J’ai toujours dit que je n’aurais jamais qu’un seul enfant. Ayant grandi avec un frère et une sœur, il me paraissait inconcevable de ne pas avoir de fratrie. Et puis… Et puis la vie.

Une de mes amies m’a confié avoir ressenti à la naissance de son deuxième enfant que sa famille n’était pas au complet, qu’il lui « fallait » un troisième enfant. Je n’ai jamais ressenti ça. Je ne me suis jamais dit « c’est cool, c’est chouette, mais il nous manque quelque chose ». Au contraire, j’ai l’impression que nous avons trouvé un formidable équilibre à trois. J’aurais peur que la venue d’un autre petit être vienne tout gâcher. J’ai aussi l’impression d’avoir gagné à la loterie avec ma Mini Blue si drôle, si douce, si parfaite (malgré son caractère bien trempé). Et honnêtement, la perspective de me retaper les nuits pourries, les couches, les bras constamment occupés… Non, ça ne me fait pas rêver.

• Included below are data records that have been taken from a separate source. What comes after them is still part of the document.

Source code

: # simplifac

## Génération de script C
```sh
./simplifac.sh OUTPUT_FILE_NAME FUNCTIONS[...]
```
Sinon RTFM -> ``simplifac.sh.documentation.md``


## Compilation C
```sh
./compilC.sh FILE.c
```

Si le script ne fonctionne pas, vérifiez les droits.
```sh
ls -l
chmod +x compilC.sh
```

Mais je culpabilise. Oh, comme je culpabilise! J’ai l’impression de priver Mini Blue d’un petit frère ou d’une petite sœur. J’ai peur qu’elle nous le reproche plus tard, qu’elle ressente un manque, qu’elle envie ses petits camarades.

Les enfants uniques n’ont pas bonne réputation, et j’ai peur qu’elle doive lutter contre ces clichés toute sa vie. J’ai peur qu’elle reste seule au monde le jour où nous ne serons plus là. J’ai peur qu’elle se sente différente.

En résumé, je culpabilise de la rendre potentiellement malheureuse. C’est peut-être juste un versant de la fameuse « mom guilt ».

Et peut-être qu’elle n’en souffrira absolument pas, peut-être même qu’elle préfèrera la vie comme ça. Mais en attendant… je sais pas.

 

[Photo by Simon Matzinger on Unsplash]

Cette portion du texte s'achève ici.